Think about what happens when you move from one layer in the tree to the next. When you start getting to layers with progressively more nodes, you'll eventually get to a spot where the layers are so big that they can't fit into memory caches. When that happens, if you've laid out the memory in a BFS order, then going from one layer to the next will almost always cause a cache miss because the memory fetched for the first layer won't include the node from the next layer in it. In other words, every link followed will cause a cache miss. On the other hand, if you use DFS order, then the memory for the nodes will have the nodes broken apart into smaller chains of nodes corresponding to the paths taken by DFS. If you do lookups in a way that follows those chains, it's possible that you'll have no cache misses at all when going from one node to the next, which can dramatically speed up lookups.

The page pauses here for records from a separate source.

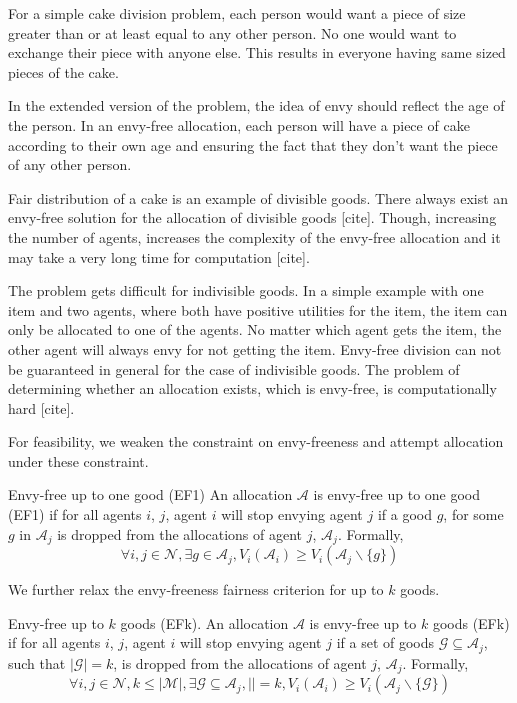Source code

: For a simple cake division problem, each person would want a piece of size greater than or at least equal to any other person. No one would want to exchange their piece with anyone else. This results in everyone having same sized pieces of the cake.

In the extended version of the problem, the idea of envy should reflect the age of the person. In an envy-free allocation, each person will have a piece of cake according to their own age and ensuring the fact that they don't want the piece of any other person. 

Fair distribution of a cake is an example of divisible goods. There always exist an envy-free solution for the allocation of divisible goods [cite]. Though, increasing the number of agents, increases the complexity of the envy-free allocation and it may take a very long time for computation [cite].

The problem gets difficult for indivisible goods. In a simple example with one item and two agents, where both have positive utilities for the item, the item can only be allocated to one of the agents. No matter which agent gets the item, the other agent will always envy for not getting the item. Envy-free division can not be guaranteed in general for the case of indivisible goods. The problem of determining whether an allocation exists, which is envy-free, is computationally hard [cite].

For feasibility, we weaken the constraint on envy-freeness and attempt allocation under these constraint.

\begin{definition}{Envy-free up to one good (EF1) \cite{caragiannis2016unreasonable}}
An allocation $\mathcal{A}$ is envy-free up to one good (EF1) if for all agents $i$, $j$, agent $i$ will stop envying agent $j$ if a good $g$, for some $g$ in $\mathcal{A}_j$ is dropped from the allocations of agent $j$, $\mathcal{A}_j$. Formally,
$$
    \forall i,j \in \mathcal{N}, \exists g \in \mathcal{A}_j, V_i(\mathcal{A}_i) \geq V_i(\mathcal{A}_j \backslash \{g\})
$$
\end{definition}

We further relax the envy-freeness fairness criterion for up to $k$ goods.

\begin{definition}{Envy-free up to $k$ goods (EFk).}
An allocation $\mathcal{A}$ is envy-free up to $k$ goods (EFk) if for all agents $i$, $j$, agent $i$ will stop envying agent $j$ if a set of goods $\mathcal{G} \subseteq \mathcal{A}_j$, such that $|\mathcal{G}| = k$, is dropped from the allocations of agent $j$, $\mathcal{A}_j$. Formally,
$$
    \forall i,j \in \mathcal{N}, k \leq |\mathcal{M}|, \exists \mathcal{G} \subseteq \mathcal{A}_j, || = k, V_i(\mathcal{A}_i) \geq V_i(\mathcal{A}_j \backslash \{\mathcal{G}\})
$$
\end{definition}


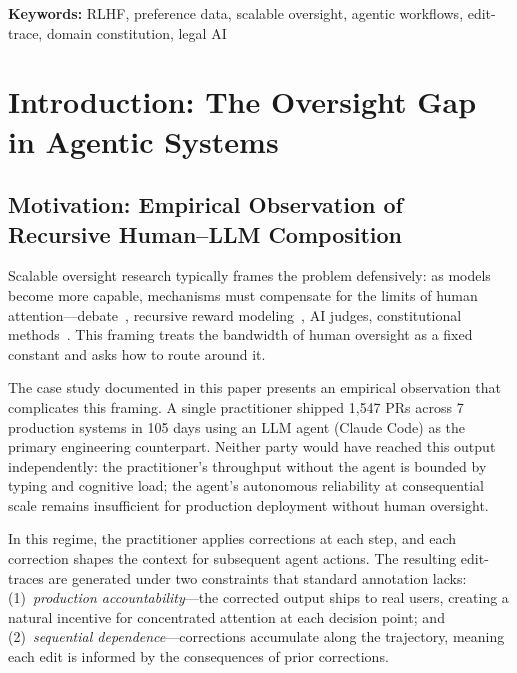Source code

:\documentclass[11pt]{article}
\begin{document}
\begin{abstract}
The methodology rests on a simple empirical claim: a single practitioner working recursively with an LLM, under product accountability, completes long-horizon work that neither party completes alone.
Edit-traces in this regime are dense, outcome-validated, and impossible to obtain through annotation in isolation.
\end{abstract}

\vspace{0.5em}
\noindent\textbf{Keywords:} RLHF, preference data, scalable oversight, agentic workflows, edit-trace, domain constitution, legal AI

\section{Introduction: The Oversight Gap in Agentic Systems}
\label{sec:intro}

\subsection{Motivation: Empirical Observation of Recursive Human--LLM Composition}
\label{sec:motivation}

Scalable oversight research typically frames the problem defensively: as models become more capable, mechanisms must compensate for the limits of human attention---debate~\citep{irving2018ai}, recursive reward modeling~\citep{leike2018scalable}, AI judges, constitutional methods~\citep{christiano2017deep, bai2022constitutional}.
This framing treats the bandwidth of human oversight as a fixed constant and asks how to route around it.

The case study documented in this paper presents an empirical observation that complicates this framing.
A single practitioner shipped 1{,}547 PRs across 7 production systems in 105 days using an LLM agent (Claude Code) as the primary engineering counterpart.
Neither party would have reached this output independently: the practitioner's throughput without the agent is bounded by typing and cognitive load; the agent's autonomous reliability at consequential scale remains insufficient for production deployment without human oversight.

In this regime, the practitioner applies corrections at each step, and each correction shapes the context for subsequent agent actions.
The resulting edit-traces are generated under two constraints that standard annotation lacks:
(1)~\emph{production accountability}---the corrected output ships to real users, creating a natural incentive for concentrated attention at each decision point; and
(2)~\emph{sequential dependence}---corrections accumulate along the trajectory, meaning each edit is informed by the consequences of prior corrections.
\end{document}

The ordering I've actually heard most for making cache-friendly BSTs is the van Emde Boas layout, which is formed as follows:
If the tree has height two or less, lay it out in DFS or BFS order (they're the same here).
Otherwise, split the tree at the middle level into a "top tree" of the first half of the nodes and up to $\sqrt{n}$ "bottom trees" formed from the lower levels. Recursively compute the van Emde Boas layouts of each of these trees, then concatenate them together in order.
You can prove that this layout is optimal assuming that you don't know anything about the particular sizes of the caches of the machines in the computer (it's known as a cache-oblivious data structure).
If you do know the cache size, though, the "best" choice is probably to use a B-tree instead of a BST, since B-trees are specifically designed to play nicely with caches. Although they were designed for on-disk storage, they work really well in main memory, as some recent work has shown.